Task requirements: Locate the word "正誤問題" in the entries below, then gather every line that holds it.

Provided data:

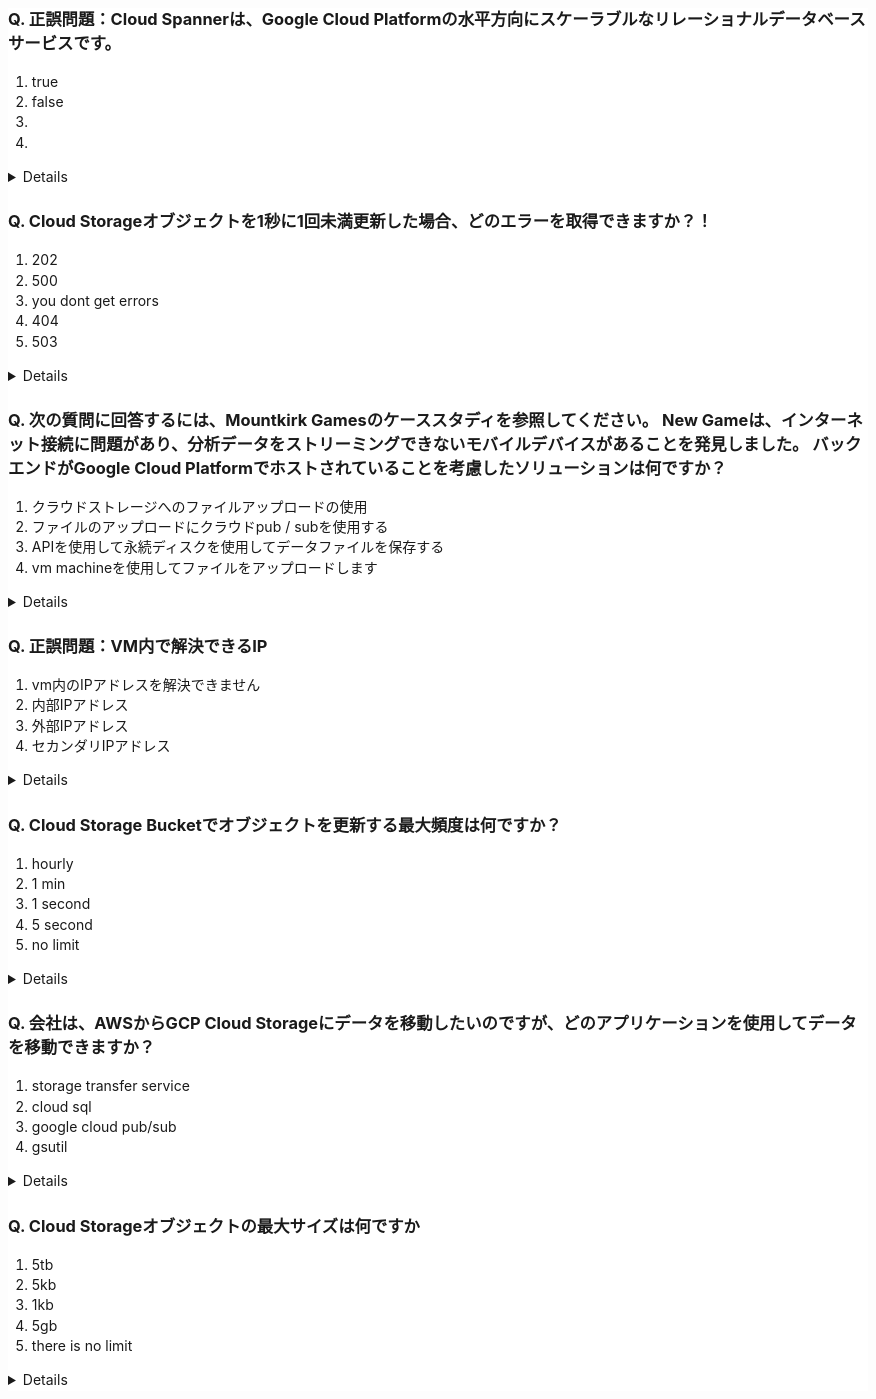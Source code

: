 ### Q. 正誤問題：Cloud Spannerは、Google Cloud Platformの水平方向にスケーラブルなリレーショナルデータベースサービスです。
1. true
2. false
3. 
4. 
<details></details>

### Q. Cloud Storageオブジェクトを1秒に1回未満更新した場合、どのエラーを取得できますか？！
1. 202
2. 500
3. you dont get errors
4. 404
5. 503
<details></details>

### Q. 次の質問に回答するには、Mountkirk Gamesのケーススタディを参照してください。 New Gameは、インターネット接続に問題があり、分析データをストリーミングできないモバイルデバイスがあることを発見しました。 バックエンドがGoogle Cloud Platformでホストされていることを考慮したソリューションは何ですか？
1. クラウドストレージへのファイルアップロードの使用
2. ファイルのアップロードにクラウドpub / subを使用する
3. APIを使用して永続ディスクを使用してデータファイルを保存する
4. vm machineを使用してファイルをアップロードします
<details></details>

### Q. 正誤問題：VM内で解決できるIP
1. vm内のIPアドレスを解決できません
2. 内部IPアドレス
3. 外部IPアドレス
4. セカンダリIPアドレス
<details></details>

### Q. Cloud Storage Bucketでオブジェクトを更新する最大頻度は何ですか？
1. hourly
2. 1 min
3. 1 second
4. 5 second
5. no limit
<details></details>

### Q. 会社は、AWSからGCP Cloud Storageにデータを移動したいのですが、どのアプリケーションを使用してデータを移動できますか？
1. storage transfer service
2. cloud sql
3. google cloud pub/sub
4. gsutil
<details></details>

### Q. Cloud Storageオブジェクトの最大サイズは何ですか
1. 5tb
2. 5kb
3. 1kb
4. 5gb
5. there is no limit
<details></details>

Answer section:
: ### Q. 正誤問題：Cloud Spannerは、Google Cloud Platformの水平方向にスケーラブルなリレーショナルデータベースサービスです。
### Q. 正誤問題：VM内で解決できるIP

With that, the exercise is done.